Em lugar dele, chegamos à virulência, à gritaria, à prazerosa ofensa.

Jingle bells!

Bolas da vez!

A palavra obsessiva na direção de um único alvo.

Talvez a comédia toda tenha se tornado um desbarato.

Até uma humilhação, como quer nos provar a Hannah Gadsby naquele especial da netflix (sem conseguir, felizmente, no meu caso; a propósito, depois de destruir a comédia, que outra bandeira ela desejará erguer?; aposto que fará outro especial daqui a uns dez anos convidando a comédia a subir ao palco outra vez).

E aí eu me lembro que a Oprah Winfrey impulsionou esse movimento em que se pode mirar uma acusação contra um humorista, mesmo que ele tenha sido anteriormente absolvido pela justiça, e ainda ganhar toda a credibilidade política.

(Ah, às vezes tenho vontade de acender minha hashtag interior e apontar a vocês todos os jornalistazinhos do mal, minúsculos literais, que me acompanharam na vida profissional, tantos deles, esquerdistas; mas duvido que vocês fossem acreditar em mim, não pelo menos como acreditam na Mia Farrow; e haja dinheiro e paz de espírito pelo ralo dos tribunais, eu, hein?)

Facts are facts.

A Oprah se lançou contra Allen.

Mas o que fez com João de Deus?

Hum.

Abraçou.

“Interpretou”.

Com aquele seu sexto sentido de apresentadora de tevê para o charlatanismo.

Fato!

Senso de espetáculo, que é o que ela sabe fazer belamente…

Conversadeira muito inteligente, que imitou o sofá da Hebe por décadas!

Estranho o seu senso do que é espetacular.

Não vejo (digam que me engano) a Oprah gritar por aí a plenos pulmões o erro que cometeu neste caso.

Vai ver não viu graça, hahaha.

Depois que as acusações contra o Deus se tornaram inevitáveis, ela o tirou de sua página e acabou.

Muito correta!

E, claro, não libertou o Allen.

Não mesmo.

Ele não!

Porque isto parece impossível & inconveniente & estúpido demais neste momento.

Certo.

Mas eu sou desconfiada.

Acho que a história ainda chafurdará este detalhe insípido.

Por uma razão.

Sua lata de lixo nunca parece suficientemente cheia.

E ela vai desprezar logo quem insuflou João de Deus enquanto enterrava Woody Allen?

Duvi-de-o-dó.

A história!

A voracidade é tanta, gente.

Working in progress violento.

Queria pagar ingresso lá na frente.

Mas não sou nada, nunca serei nada…

Ou quem sabe dá tempo?

Desalinho vip

Parecia-se comigo e me animei.

Cabelos pintados da mesma cor cortados a altura semelhante, óculos que viravam uma tiara como os meus, idêntico tom de pele, às vezes mais jovem para a idade, às vezes menos, a depender da incidência da luz do sol.

Eu observava a motorista do uber de costas e ela me devolvia o olhar pelo retrovisor, como se jogássemos uma partida de reflexos de Magritte.
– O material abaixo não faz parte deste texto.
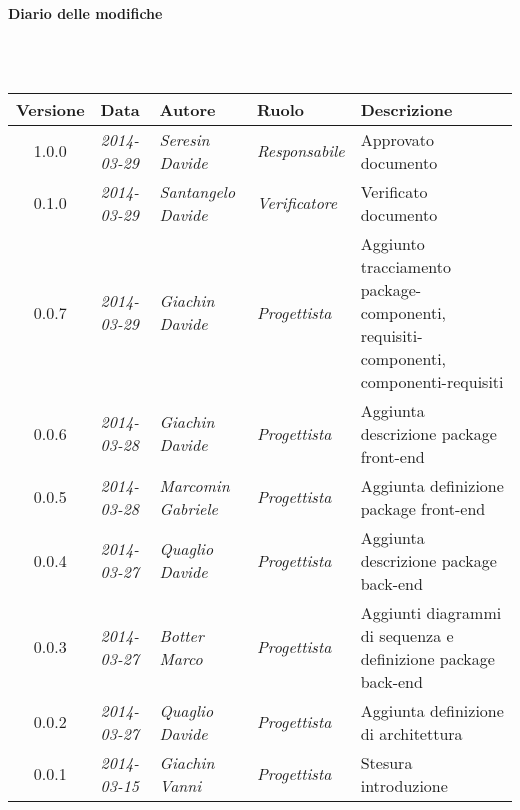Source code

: \noindent\begin{Large}\textbf{Diario delle modifiche}\end{Large}\\
\\
\begin{small}
\begin{tabular}{|c|p{1.8cm}|p{2.8cm}|p{2.8cm}|p{3.5cm}|}
\hline
Versione & Data & Autore & Ruolo & Descrizione \\
\hline
\hline
1.0.0 & \textit{2014-03-29} & 
\textit{Seresin Davide} &
\textit{Responsabile} &Approvato documento\\
\hline
\hline
0.1.0 & \textit{2014-03-29} & 
\textit{Santangelo Davide} &
\textit{Verificatore} &Verificato documento\\
\hline
\hline
0.0.7 & \textit{2014-03-29} & 
\textit{Giachin Davide} &
\textit{Progettista} & Aggiunto tracciamento package-componenti, requisiti-componenti, componenti-requisiti\\
\hline
\hline
0.0.6 & \textit{2014-03-28} & 
\textit{Giachin Davide} &
\textit{Progettista} & Aggiunta descrizione package front-end\\
\hline
\hline
0.0.5 & \textit{2014-03-28} & 
\textit{Marcomin Gabriele} &
\textit{Progettista} & Aggiunta definizione package front-end\\
\hline
\hline
0.0.4 & \textit{2014-03-27} & 
\textit{Quaglio Davide} &
\textit{Progettista} & Aggiunta descrizione package back-end\\
\hline
\hline
0.0.3 & \textit{2014-03-27} & 
\textit{Botter Marco} &
\textit{Progettista} & Aggiunti diagrammi di sequenza e definizione package back-end\\
\hline
\hline
0.0.2 & \textit{2014-03-27} & 
\textit{Quaglio Davide} &
\textit{Progettista} & Aggiunta definizione di architettura \\
\hline
\hline
0.0.1 & \textit{2014-03-15} & 
\textit{Giachin Vanni} &
\textit{Progettista} & Stesura introduzione\\
\hline
\end{tabular}\\
\end{small}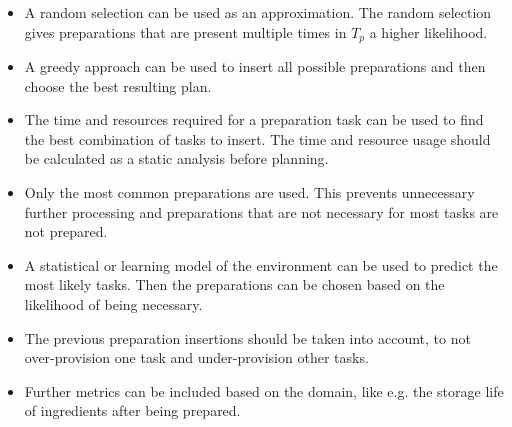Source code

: \begin{itemize}
  \item A random selection can be used as an approximation.
    The random selection gives preparations that are present multiple times in $T_p$ a higher likelihood.
  \item A greedy approach can be used to insert all possible preparations and then choose the best resulting plan.
  \item The time and resources required for a preparation task can be used to find the best combination of tasks to insert.
  The time and resource usage should be calculated as a static analysis before planning.
  \item Only the most common preparations are used.
    This prevents unnecessary further processing and preparations that are not necessary for most tasks are not prepared.
  \item A statistical or learning model of the environment can be used to predict the most likely tasks.
    Then the preparations can be chosen based on the likelihood of being necessary.
  \item The previous preparation insertions should be taken into account, to not over-provision one task and under-provision other tasks.
  \item Further metrics can be included based on the domain, like e.g. the storage life of ingredients after being prepared.
\end{itemize}
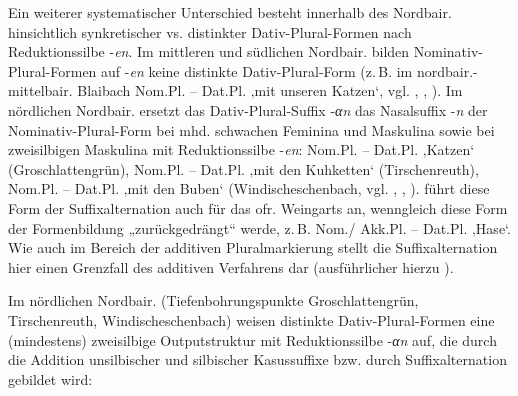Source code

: Ein weiterer systematischer Unterschied besteht innerhalb des Nordbair. hinsichtlich synkretischer vs. distinkter Dativ-Plural-Formen nach Reduktionssilbe -\textit{en}. Im mittleren und südlichen Nordbair. bilden Nominativ-Plural-Formen auf -\textit{en} keine distinkte Dativ-Plural-Form (z.\,B. im nordbair.-mittelbair. Blaibach Nom.Pl.   -- Dat.Pl.    ‚mit unseren Katzen‘, vgl. \citealt[87]{Bachmann2000}, \citealt[§147.2b]{Kollmer1987}, \citealt[140]{Rowley1997}). Im nördlichen Nordbair. ersetzt das Dativ-Plural-Suffix {}-\textit{αn} das Nasalsuffix -\textit{n} der Nominativ-Plural-Form bei mhd. schwachen Feminina und Maskulina sowie bei zweisilbigen Maskulina mit Reduktionssilbe -\textit{en}: Nom.Pl.   -- Dat.Pl.    ‚Katzen‘ (Groschlattengrün), Nom.Pl.  -- Dat.Pl.   ‚mit den Kuhketten‘ (Tirschenreuth), Nom.Pl.  -- Dat.Pl.   ‚mit den Buben‘ (Windischeschenbach, vgl. \citealt[20]{Micko1933}, \citealt[142]{Rowley1997}, \citealt[§574]{Schmeller1821}). \citet[174]{Schnabel2000} führt diese Form der Suffixalternation auch für das ofr. Weingarts an, wenngleich diese Form der Formenbildung „zurückgedrängt“ werde, z.\,B. Nom./
Akk.Pl.  -- Dat.Pl.  ‚Hase‘. Wie auch im Bereich der additiven Pluralmarkierung stellt die Suffixalternation hier einen Grenzfall des additiven Verfahrens dar (ausführlicher hierzu ).

Im nördlichen Nordbair. (Tiefenbohrungspunkte Groschlattengrün, Tirschenreuth, Windischeschenbach) weisen distinkte Dativ-Plural-Formen eine (mindestens) zweisilbige Outputstruktur mit Reduktionssilbe -\textit{αn} auf, die durch die Addition unsilbischer und silbischer Kasussuffixe bzw. durch Suffixalternation gebildet wird:

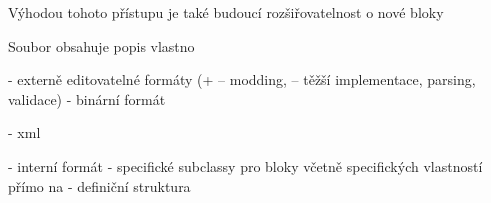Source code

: Výhodou tohoto přístupu je také budoucí rozšiřovatelnost o nové bloky

Soubor obsahuje popis vlastno

- externě editovatelné formáty (+ -- modding, -- těžší implementace, parsing, validace)
- binární formát

- xml


- interní formát
- specifické subclassy pro bloky včetně specifických vlastností přímo na 
- definiční struktura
Diante dela era muito fácil que eu viajasse por meu pensamento em nuvem e a visse como um segundo eu.

Nesta altura de minha vida sou como essa mulher, pensei, frequentemente uma ilusão, principalmente uma desilusão de ótica pro mundo.

Sei o que ela passa porque nem as mulheres jovens de óculos escuros nos encaram sob o sol. Na minha juventude, pelo contrário, eu vivia querendo saber como era existir aos 50 anos. Talvez estivesse à procura de mãe, de um exemplo, de uma projeção ou proteção. Coisa minha, que eu encontrava facilmente nas conversadeiras do ponto de ônibus.

Mas elas, as meninas atuais, não querem se adiantar, não têm o tempo a perder. Talvez e principalmente não nos enxerguem, o que já nem me traz problema, pra falar a verdade. Saio sempre acreditando que alguém me verá, pelo melhor ou pelo pior.

A Mércia do uber era sem-cerimônia. Logo me oferecia a bala Pipper do nosso tempo, embora não as durinhas, que ela desistira de colocar no carro porque os passageiros as quebravam ruidosamente com os dentes.

Os passageiros são umas coisas, concluiu sem pensar: não dá pra controlar quem hoje pode pagar uber como quem paga a passagem de ônibus!

– Só os pobres te dão trabalho? – arrisquei.

– Os pobres de espírito – emendou, o dedo apontado ao dirigir.

De alguma maneira empobrecidos, os passageiros de Mércia, ela diz, querem impor a própria rota nas viagens compartilhadas, solicitar parada rápida em locais proibidos, escândalo sobre escândalo…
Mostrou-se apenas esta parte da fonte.